====== MATERIAL SHOWN

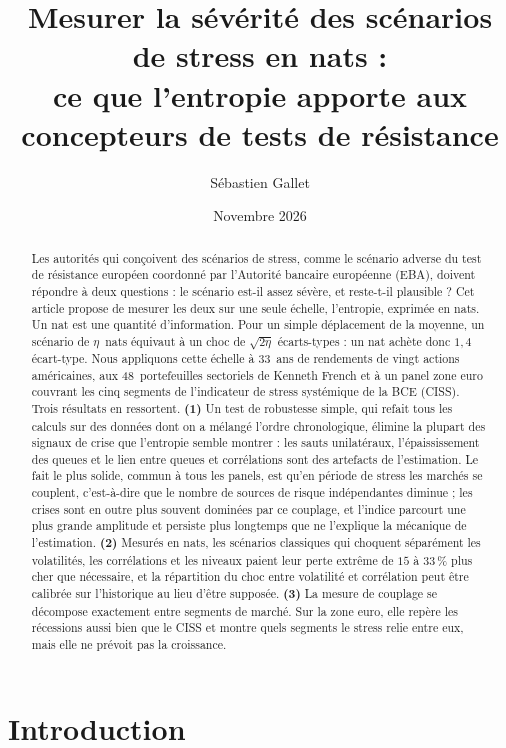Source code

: \documentclass[11pt]{article}
\title{Mesurer la sévérité des scénarios de stress en nats :\\
ce que l'entropie apporte aux concepteurs de tests de résistance}
\author{Sébastien Gallet}
\date{Novembre 2026}
\theoremstyle{definition}
\begin{document}
\maketitle

\begin{abstract}
\noindent Les autorités qui conçoivent des scénarios de stress, comme le
scénario adverse du test de résistance européen coordonné par l'Autorité
bancaire européenne (EBA), doivent répondre à deux questions : le scénario
est-il assez sévère, et reste-t-il plausible ? Cet article propose de mesurer
les deux sur une seule échelle, l'entropie, exprimée en nats. Un nat est une
quantité d'information. Pour un simple déplacement de la moyenne, un scénario
de $\eta$~nats équivaut à un choc de $\sqrt{2\eta}$ écarts-types : un nat
achète donc $1{,}4$ écart-type. Nous appliquons cette échelle à 33~ans de
rendements de vingt actions américaines, aux 48~portefeuilles sectoriels de
Kenneth French et à un panel zone euro couvrant les cinq segments de
l'indicateur de stress systémique de la BCE (CISS). Trois résultats en
ressortent. \textbf{(1)} Un test de robustesse simple, qui refait tous les
calculs sur des données dont on a mélangé l'ordre chronologique, élimine la
plupart des signaux de crise que l'entropie semble montrer : les sauts
unilatéraux, l'épaississement des queues et le lien entre queues et
corrélations sont des artefacts de l'estimation. Le fait le plus solide,
commun à tous les panels, est qu'en période de stress les marchés se couplent,
c'est-à-dire que le nombre de sources de risque indépendantes diminue ; les
crises sont en outre plus souvent dominées par ce couplage, et l'indice
parcourt une plus grande amplitude et persiste plus longtemps que ne
l'explique la mécanique de l'estimation. \textbf{(2)} Mesurés en nats, les
scénarios classiques qui choquent séparément les volatilités, les
corrélations et les niveaux paient leur perte extrême de $15$ à $33\,\%$ plus
cher que nécessaire, et la répartition du choc entre volatilité et
corrélation peut être calibrée sur l'historique au lieu d'être supposée.
\textbf{(3)} La mesure de couplage se décompose exactement entre segments de
marché. Sur la zone euro, elle repère les récessions aussi bien que le CISS
et montre quels segments le stress relie entre eux, mais elle ne prévoit pas
la croissance.
\end{abstract}


\section{Introduction}
\label{sec:intro}
\end{document}
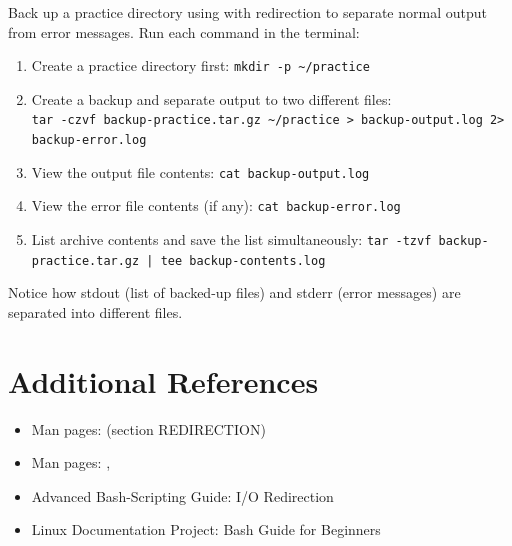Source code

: \begin{exercisebox}[3.5]
	Back up a practice directory using  with redirection to separate normal output from error messages. Run each command in the terminal:
	\begin{enumerate}
		\item Create a practice directory first: \texttt{mkdir -p \textasciitilde/practice}
		\item Create a backup and separate output to two different files:\\
		      \texttt{tar -czvf backup-practice.tar.gz \textasciitilde/practice > backup-output.log 2> backup-error.log}
		\item View the output file contents: \texttt{cat backup-output.log}
		\item View the error file contents (if any): \texttt{cat backup-error.log}
		\item List archive contents and save the list simultaneously: \texttt{tar -tzvf backup-practice.tar.gz | tee backup-contents.log}
	\end{enumerate}

	Notice how stdout (list of backed-up files) and stderr (error messages) are separated into different files.
\end{exercisebox}

\section{Additional References}
\label{sec:io-references}

\begin{itemize}
	\item Man pages:  (section REDIRECTION)
	\item Man pages: , 
	\item Advanced Bash-Scripting Guide: I/O Redirection
	\item Linux Documentation Project: Bash Guide for Beginners
\end{itemize}
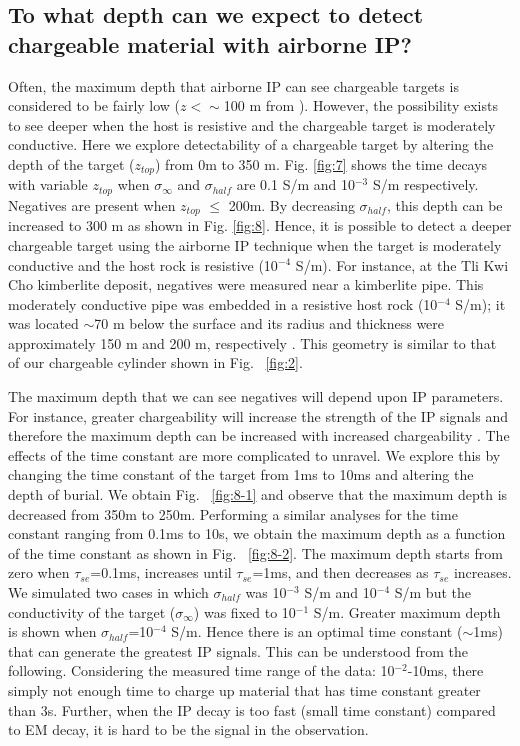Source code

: \documentclass[manuscript]{geophysics}
\newcommand{\siginf}{\sigma_\infty}
\begin{document}
\subsection{To what depth can we expect to detect chargeable material with airborne IP?}
Often, the maximum depth that airborne IP can see chargeable targets is considered to be fairly low ($z<\sim$100 m from \cite{macnae2016}). However, the possibility exists to see deeper when the host is resistive and the chargeable target is moderately conductive. Here we explore detectability of a chargeable target by altering the depth of the target ($z_{top}$) from 0m to 350 m. Fig. \ref{fig:7} shows the time decays with variable $z_{top}$ when  $\siginf$ and $\sigma_{half}$ are 0.1 S/m and 10$^{-3}$ S/m respectively. Negatives are present when $z_{top}$ $\leq$ 200m. By decreasing $\sigma_{half}$, this depth can be increased to 300 m as shown in Fig. \ref{fig:8}. Hence, it is possible to detect a deeper chargeable target using the airborne IP technique when the target is moderately conductive and the host rock is resistive (10$^{-4}$ S/m). For instance, at the Tli Kwi Cho kimberlite deposit, negatives were measured near a kimberlite pipe. This moderately conductive pipe was embedded in a resistive host rock (10$^{-4}$ S/m); it was located  $\sim$70 m below the surface and its radius and thickness were approximately 150 m and 200 m, respectively \cite[]{kang2017}. This geometry is  similar to that of our chargeable cylinder shown in Fig. ~\ref{fig:2}.

The maximum depth that we can see negatives will depend upon IP parameters. For instance, greater chargeability will increase the strength of the IP signals and therefore the maximum depth can be increased with increased chargeability \cite[]{macnae2016}. The effects of the time constant are more complicated to unravel. We explore this by changing the  time constant of the target from 1ms to 10ms and altering the depth of burial.  We obtain Fig. ~\ref{fig:8-1} and observe that the maximum depth is decreased from 350m to 250m. Performing a similar analyses for the time constant ranging from  0.1ms to 10s, we obtain the maximum depth as a function of the time constant as shown in Fig. ~\ref{fig:8-2}. The maximum depth starts from zero when $\tau_{se}$=0.1ms, increases until $\tau_{se}$=1ms, and  then decreases as $\tau_{se}$ increases. We simulated two cases in which  $\sigma_{half}$ was 10$^{-3}$ S/m and 10$^{-4}$ S/m but the conductivity of the target ($\siginf$) was fixed to 10$^{-1}$ S/m. Greater maximum depth is shown when $\sigma_{half}$=10$^{-4}$ S/m.
Hence there is an optimal time constant ($\sim$1ms) that can generate the greatest IP signals. This can be understood from the following. Considering the measured time range of the data: 10$^{-2}$-10ms, there simply not enough time to charge up material that has time constant greater than 3s. Further, when the IP decay is too fast (small time constant) compared to EM decay, it is hard to be the signal in the observation.
\end{document}
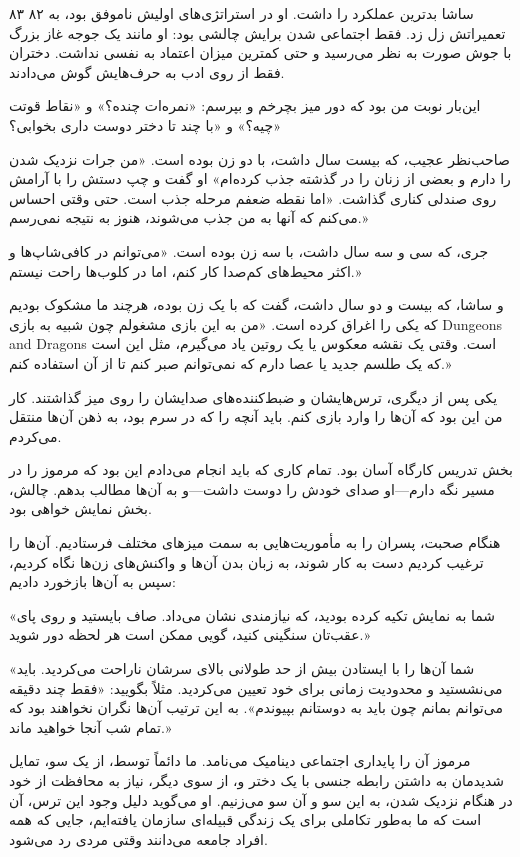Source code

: ۸۳  
۸۲  
ساشا بدترین عملکرد را داشت. او در استراتژی‌های اولیش ناموفق بود، به تعمیراتش زل زد. فقط اجتماعی شدن برایش چالشی بود: او مانند یک جوجه غاز بزرگ با جوش صورت به نظر می‌رسید و حتی کمترین میزان اعتماد به نفسی نداشت. دختران فقط از روی ادب به حرف‌هایش گوش می‌دادند.  

این‌بار نوبت من بود که دور میز بچرخم و بپرسم: «نمره‌ات چنده؟» و «نقاط قوتت چیه؟» و «با چند تا دختر دوست داری بخوابی؟»

صاحب‌نظر عجیب، که بیست سال داشت، با دو زن بوده است. «من جرات نزدیک شدن را دارم و بعضی از زنان را در گذشته جذب کرده‌ام» او گفت و چپ دستش را با آرامش روی صندلی کناری گذاشت. «اما نقطه ضعفم مرحله جذب است. حتی وقتی احساس می‌کنم که آنها به من جذب می‌شوند، هنوز به نتیجه نمی‌رسم.»

جری، که سی و سه سال داشت، با سه زن بوده است. «می‌توانم در کافی‌شاپ‌ها و اکثر محیط‌های کم‌صدا کار کنم، اما در کلوب‌ها راحت نیستم.»

و ساشا، که بیست و دو سال داشت، گفت که با یک زن بوده، هرچند ما مشکوک بودیم که یکی را اغراق کرده است. «من به این بازی مشغولم چون شبیه به بازی Dungeons and Dragons است. وقتی یک نقشه معکوس یا یک روتین یاد می‌گیرم، مثل این است که یک طلسم جدید یا عصا دارم که نمی‌توانم صبر کنم تا از آن استفاده کنم.»

یکی پس از دیگری، ترس‌هایشان و ضبط‌کننده‌های صدایشان را روی میز گذاشتند. کار من این بود که آن‌ها را وارد بازی کنم. باید آنچه را که در سرم بود، به ذهن آن‌ها منتقل می‌کردم.

بخش تدریس کارگاه آسان بود. تمام کاری که باید انجام می‌دادم این بود که مرموز را در مسیر نگه دارم—او صدای خودش را دوست داشت—و به آن‌ها مطالب بدهم. چالش، بخش نمایش خواهی بود.

هنگام صحبت، پسران را به مأموریت‌هایی به سمت میزهای مختلف فرستادیم. آن‌ها را ترغیب کردیم دست به کار شوند، به زبان بدن آن‌ها و واکنش‌های زن‌ها نگاه کردیم، سپس به آن‌ها بازخورد دادیم:

«شما به نمایش تکیه کرده بودید، که نیازمندی نشان می‌داد. صاف بایستید و روی پای عقب‌تان سنگینی کنید، گویی ممکن است هر لحظه دور شوید.»

«شما آن‌ها را با ایستادن بیش از حد طولانی بالای سرشان ناراحت می‌کردید. باید می‌نشستید و محدودیت زمانی برای خود تعیین می‌کردید. مثلاً بگویید: «فقط چند دقیقه می‌توانم بمانم چون باید به دوستانم بپیوندم». به این ترتیب آن‌ها نگران نخواهند بود که تمام شب آنجا خواهید ماند.»

مرموز آن را پایداری اجتماعی دینامیک می‌نامد. ما دائماً توسط، از یک سو، تمایل شدیدمان به داشتن رابطه جنسی با یک دختر و، از سوی دیگر، نیاز به محافظت از خود در هنگام نزدیک شدن، به این سو و آن سو می‌زنیم. او می‌گوید دلیل وجود این ترس، آن است که ما به‌طور تکاملی برای یک زندگی قبیله‌ای سازمان یافته‌ایم، جایی که همه افراد جامعه می‌دانند وقتی مردی رد می‌شود.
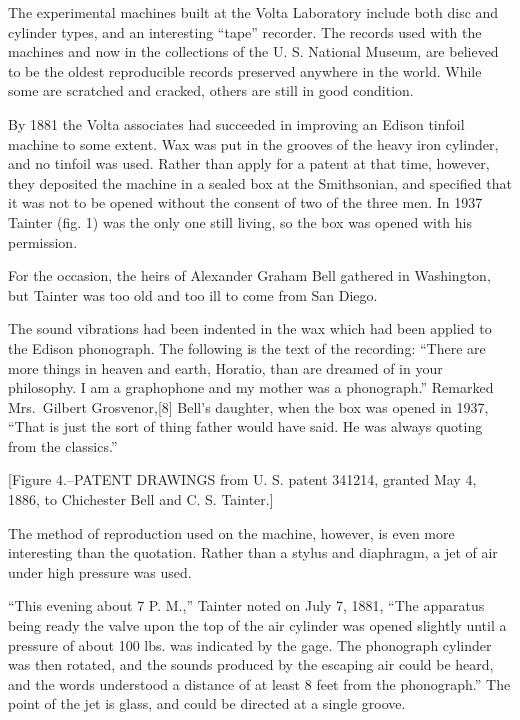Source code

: \documentclass[12pt,oneside]{scrbook}
\begin{document}
  The experimental machines built at the Volta Laboratory include both
  disc and cylinder types, and an interesting ``tape'' recorder. The
  records used with the machines and now in the collections of the U. S.
  National Museum, are believed to be the oldest reproducible records
  preserved anywhere in the world. While some are scratched and cracked,
  others are still in good condition.
  
  By 1881 the Volta associates had succeeded in improving an Edison
  tinfoil machine to some extent. Wax was put in the grooves of the heavy
  iron cylinder, and no tinfoil was used. Rather than apply for a patent
  at that time, however, they deposited the machine in a sealed box at the
  Smithsonian, and specified that it was not to be opened without the
  consent of two of the three men. In 1937 Tainter (fig. 1) was the only
  one still living, so the box was opened with his permission.
  
  For the occasion, the heirs of Alexander Graham Bell gathered in
  Washington, but Tainter was too old and too ill to come from San Diego.
  
  The sound vibrations had been indented in the wax which had been applied
  to the Edison phonograph. The following is the text of the recording:
  ``There are more things in heaven and earth, Horatio, than are dreamed
  of in your philosophy. I am a graphophone and my mother was a
  phonograph.'' Remarked Mrs.~Gilbert Grosvenor,{[}8{]} Bell's daughter,
  when the box was opened in 1937, ``That is just the sort of thing father
  would have said. He was always quoting from the classics.''
  
  {[}Figure 4.--PATENT DRAWINGS from U. S. patent 341214, granted May 4,
  1886, to Chichester Bell and C. S. Tainter.{]}
  
  The method of reproduction used on the machine, however, is even more
  interesting than the quotation. Rather than a stylus and diaphragm, a
  jet of air under high pressure was used.
  
  ``This evening about 7 P. M.,'' Tainter noted on July 7, 1881, ``The
  apparatus being ready the valve upon the top of the air cylinder was
  opened slightly until a pressure of about 100 lbs. was indicated by the
  gage. The phonograph cylinder was then rotated, and the sounds produced
  by the escaping air could be heard, and the words understood a distance
  of at least 8 feet from the phonograph.'' The point of the jet is glass,
  and could be directed at a single groove.
  
\end{document}
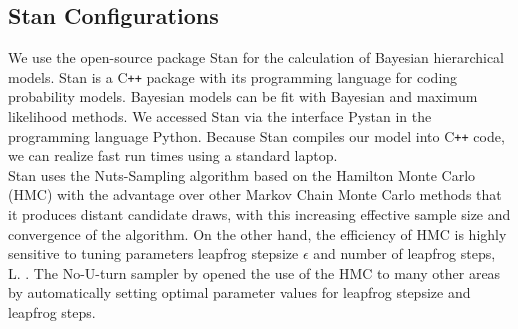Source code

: \subsection{Stan Configurations}
We use the open-source package Stan for the calculation of Bayesian hierarchical models. Stan is a C\texttt{++} package with its programming language for coding probability models. Bayesian models can be fit with Bayesian and maximum likelihood methods. We accessed Stan via the interface Pystan in the programming language Python. Because Stan compiles our model into C\texttt{++} code, we can realize fast run times using a standard laptop.\\
Stan uses the Nuts-Sampling algorithm based on the Hamilton Monte Carlo (HMC) with the advantage over other Markov Chain Monte Carlo methods that it produces distant candidate draws, with this increasing effective sample size and convergence of the algorithm.
On the other hand, the efficiency of HMC is highly sensitive to tuning parameters leapfrog stepsize $\epsilon$ and number of leapfrog steps, L. \cite{neal2011}. %
The No-U-turn sampler by \cite{hoffman2014} opened the use of the HMC to many other areas by automatically setting optimal parameter values for leapfrog stepsize and leapfrog steps. \\
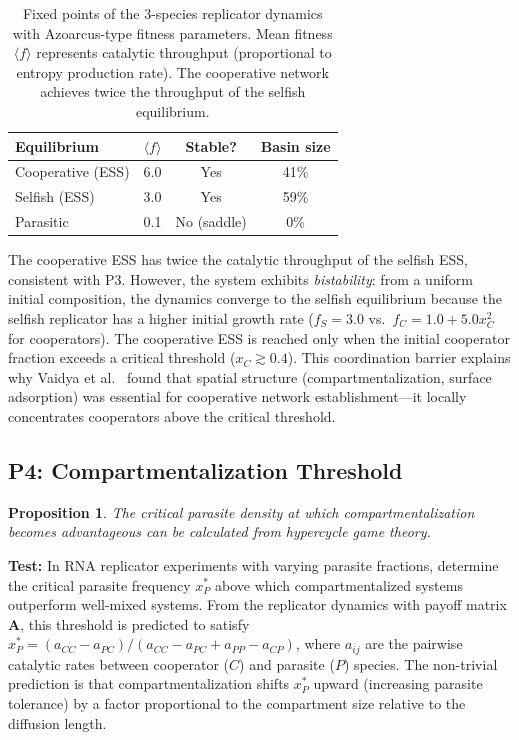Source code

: \documentclass[12pt,a4paper]{article}
\newtheorem{proposition}{Proposition}
\theoremstyle{remark}
\begin{document}
\begin{table}[ht]
\centering
\caption{Fixed points of the 3-species replicator dynamics with Azoarcus-type fitness parameters. Mean fitness $\langle f \rangle$ represents catalytic throughput (proportional to entropy production rate). The cooperative network achieves twice the throughput of the selfish equilibrium.}
\label{tab:replicator-fps}
\begin{tabular}{lccc}
\toprule
\textbf{Equilibrium} & $\langle f \rangle$ & \textbf{Stable?} & \textbf{Basin size} \\
\midrule
Cooperative (ESS) & 6.0 & Yes & 41\% \\
Selfish (ESS) & 3.0 & Yes & 59\% \\
Parasitic & 0.1 & No (saddle) & 0\% \\
\bottomrule
\end{tabular}
\end{table}

The cooperative ESS has twice the catalytic throughput of the selfish ESS, consistent with P3. However, the system exhibits \emph{bistability}: from a uniform initial composition, the dynamics converge to the selfish equilibrium because the selfish replicator has a higher initial growth rate ($f_S = 3.0$ vs.\ $f_C = 1.0 + 5.0 x_C^2$ for cooperators). The cooperative ESS is reached only when the initial cooperator fraction exceeds a critical threshold ($x_C \gtrsim 0.4$). This coordination barrier explains why Vaidya et al.\ \citep{AzoarcusPNAS} found that spatial structure (compartmentalization, surface adsorption) was essential for cooperative network establishment---it locally concentrates cooperators above the critical threshold.

\subsection{P4: Compartmentalization Threshold}

\begin{proposition}
The critical parasite density at which compartmentalization becomes advantageous can be calculated from hypercycle game theory.
\end{proposition}

\textbf{Test:} In RNA replicator experiments with varying parasite fractions, determine the critical parasite frequency $x_P^*$ above which compartmentalized systems outperform well-mixed systems. From the replicator dynamics with payoff matrix $\mathbf{A}$, this threshold is predicted to satisfy $x_P^* = (a_{CC} - a_{PC})/(a_{CC} - a_{PC} + a_{PP} - a_{CP})$, where $a_{ij}$ are the pairwise catalytic rates between cooperator ($C$) and parasite ($P$) species. The non-trivial prediction is that compartmentalization shifts $x_P^*$ upward (increasing parasite tolerance) by a factor proportional to the compartment size relative to the diffusion length.
\end{document}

============

- [WHAT YOU ARE ASKED TO DO] Pictures are to be dropped; the lines from the start of the entries above through the line with "est-il assez sévère, et" are to be given again verbatim.

- [PROBLEM SOLUTION]
Source code

: \documentclass[11pt]{article}
\title{Mesurer la sévérité des scénarios de stress en nats :\\
ce que l'entropie apporte aux concepteurs de tests de résistance}
\author{Sébastien Gallet}
\date{Novembre 2026}
\theoremstyle{definition}
\begin{document}
\maketitle

\begin{abstract}
\noindent Les autorités qui conçoivent des scénarios de stress, comme le
scénario adverse du test de résistance européen coordonné par l'Autorité
bancaire européenne (EBA), doivent répondre à deux questions : le scénario
est-il assez sévère, et reste-t-il plausible ? Cet article propose de mesurer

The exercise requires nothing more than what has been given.